» What you should do
Every record must be copied exactly, from first line to last.

» Record excerpts
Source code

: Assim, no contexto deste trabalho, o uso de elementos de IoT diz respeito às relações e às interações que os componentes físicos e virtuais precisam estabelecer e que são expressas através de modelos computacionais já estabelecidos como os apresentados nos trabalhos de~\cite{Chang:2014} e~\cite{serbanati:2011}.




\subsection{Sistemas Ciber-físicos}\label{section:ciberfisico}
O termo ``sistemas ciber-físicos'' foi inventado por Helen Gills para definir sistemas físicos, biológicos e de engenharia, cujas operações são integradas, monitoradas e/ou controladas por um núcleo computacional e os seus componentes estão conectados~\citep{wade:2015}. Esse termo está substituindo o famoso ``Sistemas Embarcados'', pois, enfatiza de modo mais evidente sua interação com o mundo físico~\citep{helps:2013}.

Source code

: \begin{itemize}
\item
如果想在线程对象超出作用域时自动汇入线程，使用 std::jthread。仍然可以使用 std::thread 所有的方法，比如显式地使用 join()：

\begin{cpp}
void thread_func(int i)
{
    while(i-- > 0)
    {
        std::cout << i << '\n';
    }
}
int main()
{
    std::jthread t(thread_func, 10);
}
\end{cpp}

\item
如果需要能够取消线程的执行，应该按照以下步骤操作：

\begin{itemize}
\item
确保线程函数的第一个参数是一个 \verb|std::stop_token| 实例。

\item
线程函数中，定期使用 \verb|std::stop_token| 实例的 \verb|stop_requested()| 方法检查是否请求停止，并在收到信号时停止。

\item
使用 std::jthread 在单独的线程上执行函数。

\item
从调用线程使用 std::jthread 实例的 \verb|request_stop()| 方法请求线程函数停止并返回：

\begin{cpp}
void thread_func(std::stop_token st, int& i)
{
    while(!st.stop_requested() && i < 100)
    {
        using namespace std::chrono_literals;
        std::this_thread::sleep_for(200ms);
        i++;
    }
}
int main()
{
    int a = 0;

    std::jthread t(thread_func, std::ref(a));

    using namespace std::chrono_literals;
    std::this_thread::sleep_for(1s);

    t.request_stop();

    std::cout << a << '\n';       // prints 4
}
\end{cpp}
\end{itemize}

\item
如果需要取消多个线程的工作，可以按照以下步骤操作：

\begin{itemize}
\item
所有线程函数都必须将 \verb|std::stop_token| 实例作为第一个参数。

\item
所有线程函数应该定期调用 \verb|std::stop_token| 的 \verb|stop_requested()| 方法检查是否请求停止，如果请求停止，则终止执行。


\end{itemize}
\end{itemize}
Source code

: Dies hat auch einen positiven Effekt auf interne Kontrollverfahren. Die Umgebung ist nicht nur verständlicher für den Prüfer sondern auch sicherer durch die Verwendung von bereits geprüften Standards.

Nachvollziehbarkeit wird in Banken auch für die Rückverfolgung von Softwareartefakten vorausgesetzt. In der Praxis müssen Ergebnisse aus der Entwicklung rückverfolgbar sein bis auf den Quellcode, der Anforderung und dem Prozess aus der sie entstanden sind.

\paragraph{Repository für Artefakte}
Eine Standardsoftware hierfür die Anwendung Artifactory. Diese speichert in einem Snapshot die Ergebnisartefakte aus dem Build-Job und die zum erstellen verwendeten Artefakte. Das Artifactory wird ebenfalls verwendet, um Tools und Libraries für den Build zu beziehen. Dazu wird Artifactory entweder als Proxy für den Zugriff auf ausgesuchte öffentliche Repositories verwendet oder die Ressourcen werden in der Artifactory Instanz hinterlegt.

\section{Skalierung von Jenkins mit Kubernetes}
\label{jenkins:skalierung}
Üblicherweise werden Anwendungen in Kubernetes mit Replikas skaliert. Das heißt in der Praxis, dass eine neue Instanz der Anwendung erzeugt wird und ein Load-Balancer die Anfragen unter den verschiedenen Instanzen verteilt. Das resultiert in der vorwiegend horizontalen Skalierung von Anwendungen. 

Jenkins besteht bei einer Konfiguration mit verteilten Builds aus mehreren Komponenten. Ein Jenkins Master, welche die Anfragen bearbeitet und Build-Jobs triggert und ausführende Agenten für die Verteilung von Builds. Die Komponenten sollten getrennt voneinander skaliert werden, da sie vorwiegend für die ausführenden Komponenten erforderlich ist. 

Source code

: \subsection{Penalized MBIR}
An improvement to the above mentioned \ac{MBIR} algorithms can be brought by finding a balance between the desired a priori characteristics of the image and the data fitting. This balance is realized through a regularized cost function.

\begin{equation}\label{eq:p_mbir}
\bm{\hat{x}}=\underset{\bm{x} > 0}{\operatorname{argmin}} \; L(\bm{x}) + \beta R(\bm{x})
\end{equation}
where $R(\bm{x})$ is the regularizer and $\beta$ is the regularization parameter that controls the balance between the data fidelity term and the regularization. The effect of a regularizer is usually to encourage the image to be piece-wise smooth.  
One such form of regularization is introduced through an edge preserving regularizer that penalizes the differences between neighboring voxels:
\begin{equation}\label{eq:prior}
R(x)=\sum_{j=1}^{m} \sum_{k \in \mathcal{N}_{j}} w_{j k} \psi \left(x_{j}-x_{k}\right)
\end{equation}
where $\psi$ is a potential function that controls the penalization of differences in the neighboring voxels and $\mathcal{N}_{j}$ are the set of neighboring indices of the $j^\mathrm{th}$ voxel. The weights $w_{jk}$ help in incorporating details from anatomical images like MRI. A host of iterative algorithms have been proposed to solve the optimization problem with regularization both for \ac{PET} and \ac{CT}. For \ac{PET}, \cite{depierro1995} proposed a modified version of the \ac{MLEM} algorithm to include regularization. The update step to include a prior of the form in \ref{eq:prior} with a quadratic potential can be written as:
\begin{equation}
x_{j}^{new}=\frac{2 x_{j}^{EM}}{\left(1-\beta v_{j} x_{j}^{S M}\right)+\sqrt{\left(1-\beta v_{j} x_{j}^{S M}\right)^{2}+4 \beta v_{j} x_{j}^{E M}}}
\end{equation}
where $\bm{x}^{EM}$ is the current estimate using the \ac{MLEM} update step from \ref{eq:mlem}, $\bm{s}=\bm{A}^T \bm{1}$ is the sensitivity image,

» Task answer
Source code

: Assim, no contexto deste trabalho, o uso de elementos de IoT diz respeito às relações e às interações que os componentes físicos e virtuais precisam estabelecer e que são expressas através de modelos computacionais já estabelecidos como os apresentados nos trabalhos de~\cite{Chang:2014} e~\cite{serbanati:2011}.




\subsection{Sistemas Ciber-físicos}\label{section:ciberfisico}
O termo ``sistemas ciber-físicos'' foi inventado por Helen Gills para definir sistemas físicos, biológicos e de engenharia, cujas operações são integradas, monitoradas e/ou controladas por um núcleo computacional e os seus componentes estão conectados~\citep{wade:2015}. Esse termo está substituindo o famoso ``Sistemas Embarcados'', pois, enfatiza de modo mais evidente sua interação com o mundo físico~\citep{helps:2013}.

Source code

: \begin{itemize}
\item
如果想在线程对象超出作用域时自动汇入线程，使用 std::jthread。仍然可以使用 std::thread 所有的方法，比如显式地使用 join()：

\begin{cpp}
void thread_func(int i)
{
    while(i-- > 0)
    {
        std::cout << i << '\n';
    }
}
int main()
{
    std::jthread t(thread_func, 10);
}
\end{cpp}

\item
如果需要能够取消线程的执行，应该按照以下步骤操作：

\begin{itemize}
\item
确保线程函数的第一个参数是一个 \verb|std::stop_token| 实例。

\item
线程函数中，定期使用 \verb|std::stop_token| 实例的 \verb|stop_requested()| 方法检查是否请求停止，并在收到信号时停止。

\item
使用 std::jthread 在单独的线程上执行函数。

\item
从调用线程使用 std::jthread 实例的 \verb|request_stop()| 方法请求线程函数停止并返回：

\begin{cpp}
void thread_func(std::stop_token st, int& i)
{
    while(!st.stop_requested() && i < 100)
    {
        using namespace std::chrono_literals;
        std::this_thread::sleep_for(200ms);
        i++;
    }
}
int main()
{
    int a = 0;

    std::jthread t(thread_func, std::ref(a));

    using namespace std::chrono_literals;
    std::this_thread::sleep_for(1s);

    t.request_stop();

    std::cout << a << '\n';       // prints 4
}
\end{cpp}
\end{itemize}

\item
如果需要取消多个线程的工作，可以按照以下步骤操作：

\begin{itemize}
\item
所有线程函数都必须将 \verb|std::stop_token| 实例作为第一个参数。

\item
所有线程函数应该定期调用 \verb|std::stop_token| 的 \verb|stop_requested()| 方法检查是否请求停止，如果请求停止，则终止执行。


\end{itemize}
\end{itemize}
Source code

: Dies hat auch einen positiven Effekt auf interne Kontrollverfahren. Die Umgebung ist nicht nur verständlicher für den Prüfer sondern auch sicherer durch die Verwendung von bereits geprüften Standards.

Nachvollziehbarkeit wird in Banken auch für die Rückverfolgung von Softwareartefakten vorausgesetzt. In der Praxis müssen Ergebnisse aus der Entwicklung rückverfolgbar sein bis auf den Quellcode, der Anforderung und dem Prozess aus der sie entstanden sind.

\paragraph{Repository für Artefakte}
Eine Standardsoftware hierfür die Anwendung Artifactory. Diese speichert in einem Snapshot die Ergebnisartefakte aus dem Build-Job und die zum erstellen verwendeten Artefakte. Das Artifactory wird ebenfalls verwendet, um Tools und Libraries für den Build zu beziehen. Dazu wird Artifactory entweder als Proxy für den Zugriff auf ausgesuchte öffentliche Repositories verwendet oder die Ressourcen werden in der Artifactory Instanz hinterlegt.

\section{Skalierung von Jenkins mit Kubernetes}
\label{jenkins:skalierung}
Üblicherweise werden Anwendungen in Kubernetes mit Replikas skaliert. Das heißt in der Praxis, dass eine neue Instanz der Anwendung erzeugt wird und ein Load-Balancer die Anfragen unter den verschiedenen Instanzen verteilt. Das resultiert in der vorwiegend horizontalen Skalierung von Anwendungen. 

Jenkins besteht bei einer Konfiguration mit verteilten Builds aus mehreren Komponenten. Ein Jenkins Master, welche die Anfragen bearbeitet und Build-Jobs triggert und ausführende Agenten für die Verteilung von Builds. Die Komponenten sollten getrennt voneinander skaliert werden, da sie vorwiegend für die ausführenden Komponenten erforderlich ist. 

Source code

: \subsection{Penalized MBIR}
An improvement to the above mentioned \ac{MBIR} algorithms can be brought by finding a balance between the desired a priori characteristics of the image and the data fitting. This balance is realized through a regularized cost function.

\begin{equation}\label{eq:p_mbir}
\bm{\hat{x}}=\underset{\bm{x} > 0}{\operatorname{argmin}} \; L(\bm{x}) + \beta R(\bm{x})
\end{equation}
where $R(\bm{x})$ is the regularizer and $\beta$ is the regularization parameter that controls the balance between the data fidelity term and the regularization. The effect of a regularizer is usually to encourage the image to be piece-wise smooth.  
One such form of regularization is introduced through an edge preserving regularizer that penalizes the differences between neighboring voxels:
\begin{equation}\label{eq:prior}
R(x)=\sum_{j=1}^{m} \sum_{k \in \mathcal{N}_{j}} w_{j k} \psi \left(x_{j}-x_{k}\right)
\end{equation}
where $\psi$ is a potential function that controls the penalization of differences in the neighboring voxels and $\mathcal{N}_{j}$ are the set of neighboring indices of the $j^\mathrm{th}$ voxel. The weights $w_{jk}$ help in incorporating details from anatomical images like MRI. A host of iterative algorithms have been proposed to solve the optimization problem with regularization both for \ac{PET} and \ac{CT}. For \ac{PET}, \cite{depierro1995} proposed a modified version of the \ac{MLEM} algorithm to include regularization. The update step to include a prior of the form in \ref{eq:prior} with a quadratic potential can be written as:
\begin{equation}
x_{j}^{new}=\frac{2 x_{j}^{EM}}{\left(1-\beta v_{j} x_{j}^{S M}\right)+\sqrt{\left(1-\beta v_{j} x_{j}^{S M}\right)^{2}+4 \beta v_{j} x_{j}^{E M}}}
\end{equation}
where $\bm{x}^{EM}$ is the current estimate using the \ac{MLEM} update step from \ref{eq:mlem}, $\bm{s}=\bm{A}^T \bm{1}$ is the sensitivity image,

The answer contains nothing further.